Copy exactly the lines from the first line of the records below through the line containing "the court |", including both, and nothing else.
** Opening Information block **
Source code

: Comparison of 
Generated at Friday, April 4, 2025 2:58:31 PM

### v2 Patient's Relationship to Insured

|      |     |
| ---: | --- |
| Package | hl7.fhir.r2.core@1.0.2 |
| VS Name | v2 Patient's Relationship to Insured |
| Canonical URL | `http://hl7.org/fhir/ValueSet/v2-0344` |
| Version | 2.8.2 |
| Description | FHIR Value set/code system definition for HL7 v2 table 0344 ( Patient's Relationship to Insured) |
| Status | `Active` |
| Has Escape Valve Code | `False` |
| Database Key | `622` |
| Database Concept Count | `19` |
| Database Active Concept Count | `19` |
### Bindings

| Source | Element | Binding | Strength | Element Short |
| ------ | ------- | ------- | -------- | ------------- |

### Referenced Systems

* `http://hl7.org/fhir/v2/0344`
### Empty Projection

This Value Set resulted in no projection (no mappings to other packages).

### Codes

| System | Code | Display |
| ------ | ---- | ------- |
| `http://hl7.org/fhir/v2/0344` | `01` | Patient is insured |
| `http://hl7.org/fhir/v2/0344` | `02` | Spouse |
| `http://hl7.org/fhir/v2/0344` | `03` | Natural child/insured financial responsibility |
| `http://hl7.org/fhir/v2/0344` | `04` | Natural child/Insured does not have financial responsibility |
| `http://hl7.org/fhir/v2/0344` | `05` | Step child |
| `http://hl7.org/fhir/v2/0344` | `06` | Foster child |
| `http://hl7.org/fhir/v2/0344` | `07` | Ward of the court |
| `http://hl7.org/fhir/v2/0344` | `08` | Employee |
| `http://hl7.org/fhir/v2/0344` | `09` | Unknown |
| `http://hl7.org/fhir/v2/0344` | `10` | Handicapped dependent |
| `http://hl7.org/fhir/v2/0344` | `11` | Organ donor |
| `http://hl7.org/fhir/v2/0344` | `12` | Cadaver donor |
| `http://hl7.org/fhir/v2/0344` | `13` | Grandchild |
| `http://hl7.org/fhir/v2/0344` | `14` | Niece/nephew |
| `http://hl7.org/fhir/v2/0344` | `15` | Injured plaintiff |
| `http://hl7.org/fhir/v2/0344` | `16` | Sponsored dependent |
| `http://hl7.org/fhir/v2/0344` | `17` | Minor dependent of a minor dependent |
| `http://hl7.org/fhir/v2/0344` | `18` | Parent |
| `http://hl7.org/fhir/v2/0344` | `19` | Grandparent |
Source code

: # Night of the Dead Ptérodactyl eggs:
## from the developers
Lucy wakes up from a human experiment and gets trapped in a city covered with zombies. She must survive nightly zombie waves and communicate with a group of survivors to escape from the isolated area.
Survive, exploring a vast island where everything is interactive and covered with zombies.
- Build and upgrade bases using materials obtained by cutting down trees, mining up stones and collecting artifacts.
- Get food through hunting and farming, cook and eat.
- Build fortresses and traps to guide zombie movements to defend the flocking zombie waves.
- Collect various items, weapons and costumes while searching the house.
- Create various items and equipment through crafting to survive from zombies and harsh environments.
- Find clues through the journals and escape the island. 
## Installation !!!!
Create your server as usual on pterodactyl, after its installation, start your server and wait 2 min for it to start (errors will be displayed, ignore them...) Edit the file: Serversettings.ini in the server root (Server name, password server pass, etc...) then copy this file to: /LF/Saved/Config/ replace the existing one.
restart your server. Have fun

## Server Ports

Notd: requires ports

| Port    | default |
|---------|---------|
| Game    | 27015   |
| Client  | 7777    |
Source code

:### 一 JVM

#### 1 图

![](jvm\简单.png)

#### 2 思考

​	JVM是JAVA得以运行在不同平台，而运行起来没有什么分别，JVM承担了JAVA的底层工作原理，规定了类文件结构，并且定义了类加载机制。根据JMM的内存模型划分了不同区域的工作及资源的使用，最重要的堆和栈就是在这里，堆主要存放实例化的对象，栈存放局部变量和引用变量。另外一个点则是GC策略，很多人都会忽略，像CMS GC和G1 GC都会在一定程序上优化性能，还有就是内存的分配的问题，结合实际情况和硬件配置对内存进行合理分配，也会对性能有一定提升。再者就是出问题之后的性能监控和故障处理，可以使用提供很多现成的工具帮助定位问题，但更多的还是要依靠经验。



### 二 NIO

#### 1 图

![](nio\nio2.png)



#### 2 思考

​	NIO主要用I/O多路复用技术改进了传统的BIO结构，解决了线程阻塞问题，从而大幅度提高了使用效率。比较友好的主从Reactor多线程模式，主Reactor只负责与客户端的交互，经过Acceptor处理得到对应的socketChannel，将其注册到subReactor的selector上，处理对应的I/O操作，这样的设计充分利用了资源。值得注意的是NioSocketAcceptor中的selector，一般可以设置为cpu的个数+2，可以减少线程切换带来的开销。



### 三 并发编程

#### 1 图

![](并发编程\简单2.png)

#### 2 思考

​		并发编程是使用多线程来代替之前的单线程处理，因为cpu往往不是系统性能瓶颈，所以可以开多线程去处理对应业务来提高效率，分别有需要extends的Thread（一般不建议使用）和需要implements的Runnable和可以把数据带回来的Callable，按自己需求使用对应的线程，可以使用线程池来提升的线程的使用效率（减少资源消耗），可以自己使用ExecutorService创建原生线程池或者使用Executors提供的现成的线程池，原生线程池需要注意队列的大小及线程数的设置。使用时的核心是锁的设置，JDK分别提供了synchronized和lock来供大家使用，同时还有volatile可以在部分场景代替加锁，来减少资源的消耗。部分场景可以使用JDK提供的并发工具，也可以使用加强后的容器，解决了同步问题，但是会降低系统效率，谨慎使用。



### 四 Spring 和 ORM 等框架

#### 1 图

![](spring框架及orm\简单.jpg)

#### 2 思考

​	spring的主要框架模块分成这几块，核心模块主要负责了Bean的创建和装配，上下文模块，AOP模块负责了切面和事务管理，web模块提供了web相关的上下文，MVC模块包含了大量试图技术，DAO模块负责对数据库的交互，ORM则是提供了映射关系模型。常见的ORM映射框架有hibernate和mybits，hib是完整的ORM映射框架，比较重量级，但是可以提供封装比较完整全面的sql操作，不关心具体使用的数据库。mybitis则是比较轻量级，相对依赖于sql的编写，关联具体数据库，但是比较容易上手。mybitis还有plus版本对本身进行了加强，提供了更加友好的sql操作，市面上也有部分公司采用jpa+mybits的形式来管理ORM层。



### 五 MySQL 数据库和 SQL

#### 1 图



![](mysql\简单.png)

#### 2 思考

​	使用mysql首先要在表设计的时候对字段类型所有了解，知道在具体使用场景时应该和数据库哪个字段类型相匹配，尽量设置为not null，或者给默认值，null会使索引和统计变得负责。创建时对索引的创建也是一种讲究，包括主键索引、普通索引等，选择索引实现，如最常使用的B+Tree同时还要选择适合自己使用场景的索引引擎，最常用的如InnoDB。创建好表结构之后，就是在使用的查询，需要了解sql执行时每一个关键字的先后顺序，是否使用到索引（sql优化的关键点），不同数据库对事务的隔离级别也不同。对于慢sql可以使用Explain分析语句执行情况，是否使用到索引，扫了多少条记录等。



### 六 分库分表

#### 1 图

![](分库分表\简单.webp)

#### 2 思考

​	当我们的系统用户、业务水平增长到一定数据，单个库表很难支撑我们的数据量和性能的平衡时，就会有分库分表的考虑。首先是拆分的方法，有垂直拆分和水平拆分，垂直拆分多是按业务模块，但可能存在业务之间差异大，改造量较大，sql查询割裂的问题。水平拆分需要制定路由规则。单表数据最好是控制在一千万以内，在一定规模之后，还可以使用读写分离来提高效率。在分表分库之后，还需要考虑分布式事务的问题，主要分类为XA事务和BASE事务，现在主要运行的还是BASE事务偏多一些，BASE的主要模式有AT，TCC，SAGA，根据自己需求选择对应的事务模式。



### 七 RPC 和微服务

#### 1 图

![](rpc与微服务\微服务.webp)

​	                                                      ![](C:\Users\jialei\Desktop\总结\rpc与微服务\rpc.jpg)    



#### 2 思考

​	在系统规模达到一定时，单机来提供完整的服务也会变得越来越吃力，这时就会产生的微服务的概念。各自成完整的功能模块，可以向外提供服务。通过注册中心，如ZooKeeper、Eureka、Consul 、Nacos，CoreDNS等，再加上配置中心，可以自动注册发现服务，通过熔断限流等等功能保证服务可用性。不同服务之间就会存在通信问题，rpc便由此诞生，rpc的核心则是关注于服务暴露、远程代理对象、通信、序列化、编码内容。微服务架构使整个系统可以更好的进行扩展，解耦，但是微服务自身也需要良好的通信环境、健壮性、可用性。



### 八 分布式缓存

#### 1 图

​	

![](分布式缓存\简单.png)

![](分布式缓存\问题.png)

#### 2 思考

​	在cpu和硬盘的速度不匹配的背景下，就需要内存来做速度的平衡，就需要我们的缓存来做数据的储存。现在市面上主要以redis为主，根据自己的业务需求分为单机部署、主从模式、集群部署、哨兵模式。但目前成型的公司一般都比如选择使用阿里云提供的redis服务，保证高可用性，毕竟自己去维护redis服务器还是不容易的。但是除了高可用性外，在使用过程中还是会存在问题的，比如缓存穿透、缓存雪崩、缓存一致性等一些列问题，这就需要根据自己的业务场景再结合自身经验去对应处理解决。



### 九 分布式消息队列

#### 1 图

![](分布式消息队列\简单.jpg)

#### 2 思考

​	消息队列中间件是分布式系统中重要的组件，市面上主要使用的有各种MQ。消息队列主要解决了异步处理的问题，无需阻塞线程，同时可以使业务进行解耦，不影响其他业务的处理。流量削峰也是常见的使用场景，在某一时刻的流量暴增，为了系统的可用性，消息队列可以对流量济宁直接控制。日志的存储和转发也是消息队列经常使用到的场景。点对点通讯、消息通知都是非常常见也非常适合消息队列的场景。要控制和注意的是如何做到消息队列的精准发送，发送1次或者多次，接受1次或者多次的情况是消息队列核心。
** Closing Information block **
Your solution -
Source code

: Comparison of 
Generated at Friday, April 4, 2025 2:58:31 PM

### v2 Patient's Relationship to Insured

|      |     |
| ---: | --- |
| Package | hl7.fhir.r2.core@1.0.2 |
| VS Name | v2 Patient's Relationship to Insured |
| Canonical URL | `http://hl7.org/fhir/ValueSet/v2-0344` |
| Version | 2.8.2 |
| Description | FHIR Value set/code system definition for HL7 v2 table 0344 ( Patient's Relationship to Insured) |
| Status | `Active` |
| Has Escape Valve Code | `False` |
| Database Key | `622` |
| Database Concept Count | `19` |
| Database Active Concept Count | `19` |
### Bindings

| Source | Element | Binding | Strength | Element Short |
| ------ | ------- | ------- | -------- | ------------- |

### Referenced Systems

* `http://hl7.org/fhir/v2/0344`
### Empty Projection

This Value Set resulted in no projection (no mappings to other packages).

### Codes

| System | Code | Display |
| ------ | ---- | ------- |
| `http://hl7.org/fhir/v2/0344` | `01` | Patient is insured |
| `http://hl7.org/fhir/v2/0344` | `02` | Spouse |
| `http://hl7.org/fhir/v2/0344` | `03` | Natural child/insured financial responsibility |
| `http://hl7.org/fhir/v2/0344` | `04` | Natural child/Insured does not have financial responsibility |
| `http://hl7.org/fhir/v2/0344` | `05` | Step child |
| `http://hl7.org/fhir/v2/0344` | `06` | Foster child |
| `http://hl7.org/fhir/v2/0344` | `07` | Ward of the court |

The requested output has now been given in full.